When so many points of fracture exist—falling investment, falling demand, a shrinking labor force, and no clear sources of growth—concerns about social trust matter increasingly. The scale of recent interruptions to internet access and use provides a useful example. For a regime that made such a massive deal of digitizing services, transactions, and the public’s interface with commerce and power, cutting off the internet without clear reasons upends confidence. As the state calls for more AI and automation, what is the point of investing in the IT infrastructure necessary or of building your life around various technologies that constantly expose you to arbitrary state interventions? Cash is king because you hold it in hand, stuff it under your mattress, and get it out of a bank where it may be stuck because of some incomprehensible announcement.

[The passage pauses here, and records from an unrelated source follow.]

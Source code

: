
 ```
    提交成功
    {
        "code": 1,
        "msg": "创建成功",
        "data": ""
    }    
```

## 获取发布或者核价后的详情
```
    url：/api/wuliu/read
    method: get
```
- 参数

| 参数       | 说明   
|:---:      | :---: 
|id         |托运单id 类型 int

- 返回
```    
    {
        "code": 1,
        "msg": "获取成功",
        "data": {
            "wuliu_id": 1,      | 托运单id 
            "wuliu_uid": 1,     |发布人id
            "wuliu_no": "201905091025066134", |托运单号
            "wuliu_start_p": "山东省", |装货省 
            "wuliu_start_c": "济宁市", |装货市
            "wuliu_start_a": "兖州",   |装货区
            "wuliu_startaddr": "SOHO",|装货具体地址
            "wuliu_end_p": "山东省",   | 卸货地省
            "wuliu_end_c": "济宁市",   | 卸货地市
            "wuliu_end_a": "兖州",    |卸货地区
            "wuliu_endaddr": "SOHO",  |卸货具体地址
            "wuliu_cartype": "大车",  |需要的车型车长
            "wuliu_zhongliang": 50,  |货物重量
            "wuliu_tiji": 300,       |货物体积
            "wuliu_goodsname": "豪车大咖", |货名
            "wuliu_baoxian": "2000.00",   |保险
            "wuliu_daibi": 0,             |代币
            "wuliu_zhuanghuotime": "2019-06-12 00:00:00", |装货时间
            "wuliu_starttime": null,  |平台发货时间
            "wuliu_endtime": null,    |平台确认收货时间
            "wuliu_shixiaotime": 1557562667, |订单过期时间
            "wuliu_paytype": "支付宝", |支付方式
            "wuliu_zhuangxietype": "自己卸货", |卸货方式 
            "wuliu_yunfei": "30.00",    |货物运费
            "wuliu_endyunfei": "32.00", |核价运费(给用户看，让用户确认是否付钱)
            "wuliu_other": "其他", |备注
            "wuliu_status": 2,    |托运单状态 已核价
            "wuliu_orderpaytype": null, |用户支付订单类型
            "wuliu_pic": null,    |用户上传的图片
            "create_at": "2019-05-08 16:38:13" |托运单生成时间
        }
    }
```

The yuan liquidity crunch brings home the fragility of the economic status quo. Ukraine’s recent successes at the front cannot be hidden from view. Casualty counts are shooting up, and long-range strikes have finally shattered the sense that—aside from border regions—the war is still far away for most people most of the time. When Sergei Shoigu says that no region is safe from attack, something has changed. The last thing the Kremlin needs is a society returning to cash transactions, emptying bank accounts, and preparing for a tomorrow in which basic institutions no longer function or otherwise preserve their well-being enough to bear the indignities of the wartime economy. While the precise GDP figures may not yet reflect the depth of recession hinted at in January-February, it is undeniable that the Kremlin has run head first into a wall. Every solution only creates more problems that cannot be solved.